Search This Blog

De Omnibus Dubitandum - Lux Veritas

Monday, May 23, 2022

What Do You Believe About The Sussman/Baker Conversation?

May 20, 2022 @ Manhattan Contrarian

The first week of the Michael Sussman criminal trial has now ended.

Sussman stands accused by Special Counsel John Durham of “lying to the FBI.” Lying to the FBI is a crime. (It’s covered by 18 USC Section 1001.). The alleged lie happened at a meeting that occurred on September 19, 2016. That was about a month and a half before the 2016 presidential election between Donald Trump and Hillary Clinton, and thus at the very height of the campaign. At the time, Sussman was a partner at the Perkins Coie law firm, and Perkins Coie was counsel both to the Democratic Party and to the Clinton Presidential campaign. 

On the September 19 date, Sussman met at his request at FBI headquarters with Bureau General Counsel James Baker. In the meeting, Sussman asserted he had learned of something the Bureau should investigate, namely a supposed secret “back channel” between Russia’s Alfa Bank and the Trump campaign. Special Counsel Durham alleges that both before and at the meeting Sussman represented that he was acting as a private citizen, and not on behalf of any client, in bringing this information to the attention of the Bureau.

The theory of the prosecution is that the representation by Sussman that he was not representing any client was false because in fact Sussman was acting as a representative of the Clinton campaign in making his assertions to the FBI. Theoretically, this representation was material in leading the FBI to pursue a wild goose chase into false allegations of Trump/Russia collusion, which they never would have done had they suspected that this was merely a partisan operation against a campaign rival.

Just curious: What do you believe was really going on here?

Taking the narrative above at face value, Durham appears to have Sussman dead to rights. Durham’s team introduced into evidence a text message from Sussman to Baker dated September 18, 2016, in which Sussman requested the meeting. In the text, Sussman states, “I’m coming on my own — not on behalf of a client or company — want to help the Bureau.” Meanwhile, the Indictment in the case alleges that the time Sussman spent assembling the information he presented to the FBI was billed to the Clinton campaign; and apparently Durham has collected the Perkins Coie time records to prove those allegations.

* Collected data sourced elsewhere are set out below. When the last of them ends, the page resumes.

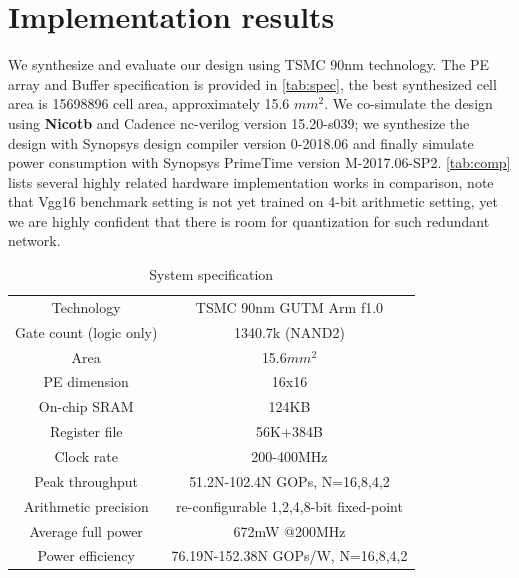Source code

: \section{Implementation results}
We synthesize and evaluate our design using TSMC 90nm technology. The PE array and Buffer specification is provided in \autoref{tab:spec}, the best synthesized cell area is 15698896 cell area, approximately 15.6 $mm^2$. We co-simulate the design using \textbf{Nicotb}\cite{nicotb} and Cadence nc-verilog version 15.20-s039; we synthesize the design with Synopsys design compiler version 0-2018.06 and finally simulate power consumption with Synopsys PrimeTime version M-2017.06-SP2. \autoref{tab:comp} lists several highly related hardware implementation works in comparison, note that Vgg16 benchmark setting is not yet trained on 4-bit arithmetic setting, yet we are highly confident that there is room for quantization for such redundant network. \\
\begin{table}[h]
    \caption{System specification}
    \label{tab:spec}
    \centering
    \footnotesize 
        \begin{tabular}{c|c}
        \toprule
        \midrule
        Technology & TSMC 90nm GUTM Arm f1.0\\
        Gate count (logic only) & 1340.7k (NAND2)\\
        Area & 15.6$mm^2$\\
        PE dimension & 16x16\\
        On-chip SRAM & 124KB\\
        Register file & 56K+384B\\
        Clock rate & 200-400MHz\\
        Peak throughput & 51.2N-102.4N GOPs, N=16,8,4,2\\
        Arithmetic precision & re-configurable 1,2,4,8-bit fixed-point\\
        Average full power & 672mW @200MHz\\
        Power efficiency & 76.19N-152.38N GOPs/W, N=16,8,4,2\\
        \bottomrule
        \end{tabular}
\end{table}

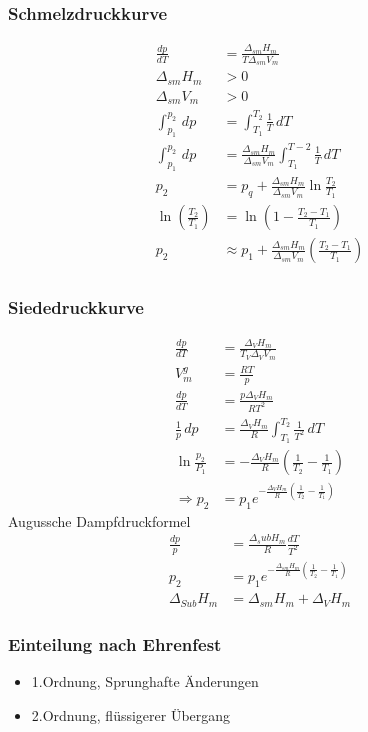 \documentclass[a4paper, fleqn]{article}
\begin{document}
\subsubsection{Schmelzdruckkurve}
\begin{align*}
    \frac{dp}{dT} &= \frac{\Delta_{sm} H_m}{T\Delta_{sm}V_m}\\
    \Delta_{sm} H_m &> 0\\
    \Delta_{sm}V_m &> 0\\
    \int_{p_1}^{p_2}\,dp &= \int_{T_1}^{T_2} \frac{1}{T}\,dT\\
    \int_{p_1}^{p_2}\,dp &= \frac{\Delta_{sm}H_m}{\Delta_{sm}V_m} \int_{T_1}^{T-2} \frac{1}{T}\,dT\\
    p_2 &= p_q + \frac{\Delta_{sm}H_m}{\Delta_{sm}V_m}\ln\frac{T_2}{T_1}\\
    \ln(\frac{T_2}{T_1}) &= \ln\left(1-\frac{T_2-T_1}{T_1}\right)\\
    p_2 &\approx p_1 + \frac{\Delta_{sm}H_m}{\Delta_{sm}V_m} \left(\frac{T_2-T_1}{T_1}\right)\\
\end{align*}

\subsubsection{Siededruckkurve}
\begin{align*}
    \frac{dp}{dT} &= \frac{\Delta_V H_m}{T_V\Delta_VV_m}\\
    V_m^g &= \frac{RT}{p}\\
    \frac{dp}{dT} &= \frac{p\Delta_VH_m}{RT^2}\\
    \frac{1}{p}\,dp &= \frac{\Delta_VH_m}{R}\int_{T_1}^{T_2} \frac{1}{T^2}\,dT\\
    \ln\frac{p_2}{P_1} &= -\frac{\Delta_VH_m}{R}\left(\frac{1}{T_2}-\frac{1}{T_1}\right)\\
    \Rightarrow p_2 &= p_1 e^{-\frac{\Delta_VH_m}{R}\left(\frac{1}{T_2}-\frac{1}{T_1}\right)}
\end{align*}
Augussche Dampfdruckformel\\
\begin{align*}
    \frac{dp}{p} &= \frac{\Delta_sub H_m}{R}\frac{dT}{T^2}\\
    p_2 &= p_1 e^{-\frac{\Delta_{sm}H_m}{R}\left(\frac{1}{T_2}-\frac{1}{T_1}\right)}\\
    \Delta_{Sub} H_m&=  \Delta_{sm}H_m+\Delta_VH_m
\end{align*}

\subsubsection{Einteilung nach Ehrenfest}
\begin{itemize}
    \item[] 1.Ordnung, Sprunghafte Änderungen\\
    \item[] 2.Ordnung, flüssigerer Übergang
\end{itemize}
\end{document}

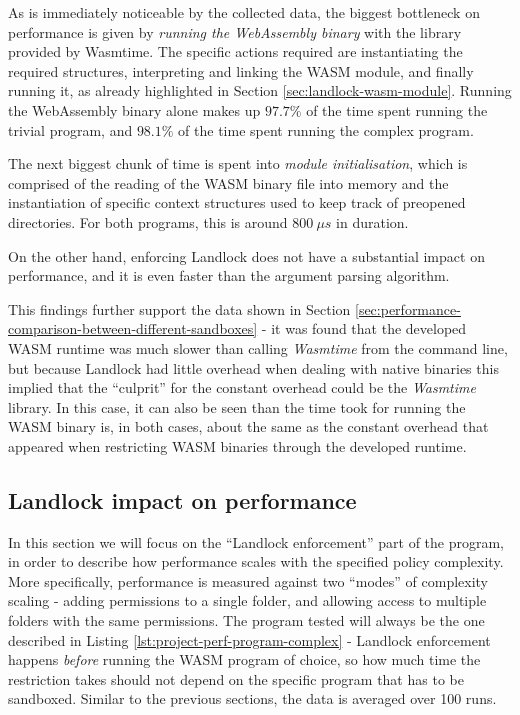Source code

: As is immediately noticeable by the collected data, the biggest bottleneck on performance is given
by \textit{running the WebAssembly binary} with the library provided by Wasmtime.
The specific actions required are instantiating the required structures, interpreting and linking the WASM module,
and finally running it, as already highlighted in Section \ref{sec:landlock-wasm-module}.
Running the WebAssembly binary alone makes up $97.7 \%$ of the time spent running the trivial program, and $98.1 \%$ of the time
spent running the complex program.

The next biggest chunk of time is spent into \textit{module initialisation}, which is comprised of the
reading of the WASM binary file into memory and the instantiation of specific context structures used
to keep track of preopened directories. For both programs, this is around $800\ \mu s$ in duration.

On the other hand, enforcing Landlock does not have a substantial impact on performance,
and it is even faster than the argument parsing algorithm.

This findings further support the data shown in Section \ref{sec:performance-comparison-between-different-sandboxes} -
it was found that the developed WASM runtime was much slower than calling \textit{Wasmtime} from the command
line, but because Landlock had little overhead when dealing with native binaries this implied that
the ``culprit'' for the constant overhead could be the \textit{Wasmtime} library.
In this case, it can also be seen than the time took for running the WASM binary is, in both cases, about
the same as the constant overhead that appeared when restricting WASM binaries through the developed runtime.

\subsection{Landlock impact on performance}
\label{sec:performance-internal-analysis-landlock-impact}

In this section we will focus on the ``Landlock enforcement'' part of the program, in order to describe how
performance scales with the specified policy complexity. More specifically, performance is measured against
two ``modes'' of complexity scaling - adding permissions to a single folder, and allowing access to multiple folders
with the same permissions.
The program tested will always be the one described in Listing \ref{lst:project-perf-program-complex} - Landlock enforcement
happens \textit{before} running the WASM program of choice, so how much time the restriction takes should not
depend on the specific program that has to be sandboxed.
Similar to the previous sections, the data is averaged over 100 runs.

If that doesn’t seem airtight enough, yesterday Baker himself took the stand as a witness for the prosecution. The New York Post reports on Baker’s testimony with the headline “James Baker buries Clinton campaign lawyer Michael Sussmann in probe.” The heart of Baker’s testimony was apparently that at the September 19 meeting Sussman reiterated his statement that he was not acting on behalf of any client:

A former FBI official delivered devastating testimony Thursday against former Hillary Clinton campaign lawyer Michael Sussmann — saying he’s “100% confident” the defendant denied acting “on behalf of any particular client” when he handed over since-debunked information linking Donald Trump and Russia. “I think it was pretty close to the beginning of the meeting. Part of his introduction to the meeting,” former FBI general counsel James Baker told jurors in Washington, DC, federal court.

And to put a little icing on the cake, Baker then testified that he promptly briefed Bill Priestap, head of the FBI’s Counterintelligence Division, about the meeting. And Priestap just happens to have made a note of that conversation, reading “Said not doing this for any client.” And Baker also briefed one Trisha Anderson, another FBI lawyer, who made a note saying “No specific client.”

So was the FBI really fooled here? Or were the FBI representatives all too willingly playing along to help the Clinton campaign to smear Trump? I’ll go with the latter. Every one of the FBI people involved in this matter fully knew that Michael Sussman’s principal job was to be a top lawyer for the Clinton campaign. So a top lawyer for the Clinton campaign wants to come in with some dirt on rival Trump a few weeks before the election, says “I’m coming on my own” — and they supposedly take that at face value? And of course the guy gets a one-on-one sit-down meeting at headquarters with the General Counsel of the Bureau on one day’s notice, because that’s just how the FBI does business.

This stinks to high heaven for the FBI. But now put yourself in Baker’s position testifying. What’s he going to say? “Of course we knew this was a set up so the Clinton campaign could get the press to report an FBI investigation of Trump”? Not likely. That taints both himself and the entire Bureau with the stench of corruption. Most likely is that in an oral conversation with Sussman before the meeting Baker told Sussman that he could have the meeting if he would state in writing that he was not representing any client in coming forward. That would give the FBI plausible deniability, and without a document no lawyer at a trial would ever get either Baker or Sussman to admit that such a conversation occurred.

Most likely Durham’s game plan was never to convict Sussman on this claim at trial, but rather use it to get him to turn on others, most notably Hillary herself. So far, that hasn’t happened.